▶

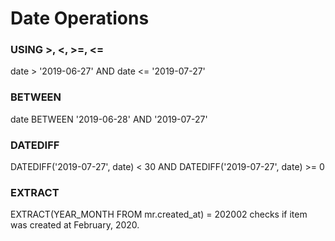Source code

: # Date Operations

### USING >, <, >=, <=
  date > '2019-06-27' AND date <= '2019-07-27' 

### BETWEEN
  date BETWEEN '2019-06-28' AND '2019-07-27'

### DATEDIFF
  DATEDIFF('2019-07-27', date) < 30 
  AND 
  DATEDIFF('2019-07-27', date) >= 0 

### EXTRACT
   EXTRACT(YEAR_MONTH FROM mr.created_at) = 202002 
   checks if item was created at February, 2020.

◀

▶ **TASK ITEM**
Indicate how many lines of the material include the word "DATEDIFF"; the number alone is required.

▶ **EXERCISE SOLUTION**
3